Von Karl Vogt in Genf.


III.
Verschiedener Menschentypus der verschiedenen Epochen. – Die Pfahlbauerepoche. – Verbreitung der Pfahlbauten über ganz Europa. – Die Steinpfähler. – Die Bronzepfähler. – Die Epoche des Eisens. – Der helvetische oder Sion-Menschtypus. – Das Alter des Menschengeschlechts.

Die Aufeinanderfolge der Epochen, welche wir aus der Veränderung der umgebenden Thierwelt, aus der Bearbeitung der Instrumente und der Zähmung der Hausthiere nachzuweisen suchen, hat uns also von Belgien und Nordfrankreich nach Südfrankreich und Nordspanien und von dort wieder nach Dänemark und Norddeutschland geführt. Dabei hat sich aber das merkwürdige Resultat herausgestellt, daß jede dieser Epochen wenigstens eine ihr zukommende Menschenrace besitzt, deren physische Charaktere ebensoweit von einander abstehen, wie nur die jetzigen, über die ganze Erde verbreiteten Menschenracen abweichen können. Mit der Ansicht, daß alle Menschenarten von einem einzigen Paare abstammen und ihre Verschiedenheiten sich nur allmählich herausgebildet haben, wie jeder konsequente Einheitler des Menschengeschlechtes doch annehmen muß, stimmt doch wohl diese nackte Thatsache am wenigsten.

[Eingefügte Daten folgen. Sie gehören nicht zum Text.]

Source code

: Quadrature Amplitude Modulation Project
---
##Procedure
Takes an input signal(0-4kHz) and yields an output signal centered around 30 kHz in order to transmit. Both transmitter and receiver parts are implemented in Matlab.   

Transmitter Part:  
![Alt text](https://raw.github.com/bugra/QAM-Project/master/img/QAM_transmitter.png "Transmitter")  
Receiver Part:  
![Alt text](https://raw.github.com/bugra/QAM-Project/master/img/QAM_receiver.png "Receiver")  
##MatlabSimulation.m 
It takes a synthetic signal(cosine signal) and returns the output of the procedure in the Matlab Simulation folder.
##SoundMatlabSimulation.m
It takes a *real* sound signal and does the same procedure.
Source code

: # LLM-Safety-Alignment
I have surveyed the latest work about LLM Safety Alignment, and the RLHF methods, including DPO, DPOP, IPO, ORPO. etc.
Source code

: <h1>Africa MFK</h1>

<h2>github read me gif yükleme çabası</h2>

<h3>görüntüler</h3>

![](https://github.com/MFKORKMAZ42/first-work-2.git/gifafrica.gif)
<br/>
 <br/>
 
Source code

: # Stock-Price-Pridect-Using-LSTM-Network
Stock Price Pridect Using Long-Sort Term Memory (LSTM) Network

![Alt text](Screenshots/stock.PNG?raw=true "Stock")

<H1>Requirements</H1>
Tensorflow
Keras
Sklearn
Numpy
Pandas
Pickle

Die Verschiedenheit der Menschenracen ist schon in den ältesten Resten derselben vorhanden, die wir nur irgend kennen.

Aber unsere Aufgabe ist noch nicht beendet. Innerhalb der engen Grenzen, welche die Unkenntniß der Metalle und die Beschränkung auf Stein, Horn und Holz dem menschlichen Erfindungsgeiste zieht, innerhalb der Steinzeit, wie man diese lange Urzeit genannt hat, ist noch mancher Fortschritt möglich. Wir treten in die Epoche der Pfahlbauer.

Warum sie gerade in Lagunen, in Seen, in Torfmoore und Flußbuchten bauten? Man hat uns neulich gerathen, nach Venedig zu gehen, dessen Paläste ebenfalls auf Pfähle und Roste gegründet sind, und dort nach dem Grunde der Erscheinung zu suchen. Aber ich zweifle, daß Venedig, wo sich Civilisation auf Civilisation gethürmt hat und die alten Culturschichten unter der Last der Marmorpaläste vergraben liegen, daß diese Lagunenstadt uns nur so viel bieten könnte, als die alten Pfahlbauten, über die sich nur schützender Torf oder Schlamm gelegt hat. Der fromme Troyon hat die Frage für alle Frommen genügend beantwortet – die Pfahlbauten sind die bibelgemäße Entwicklung der Flöße, auf welchen die Nachkommen Sem’s, Ham’s und Japhet’s das Mittelmeer umschifften und in die Flußmündungen eindrangen, um dem Laufe der Flüsse folgend bis in das Innere des Continents zu gelangen. Mußten doch capitale Kerle sein, diese Flößer! Heut zu Tage flößt man flußabwärts, genau in derselben Richtung, in welcher das Wasser strömt – damals floß wahrscheinlich das Wasser bergauf! Welche Antwort man wohl von einem Schwarzwälder Floßmeister bekommen würde, dem man zumuthen wollte, sein Floß von Basel aus nach dem Bodensee, statt nach der Nordsee schwimmen zu lassen?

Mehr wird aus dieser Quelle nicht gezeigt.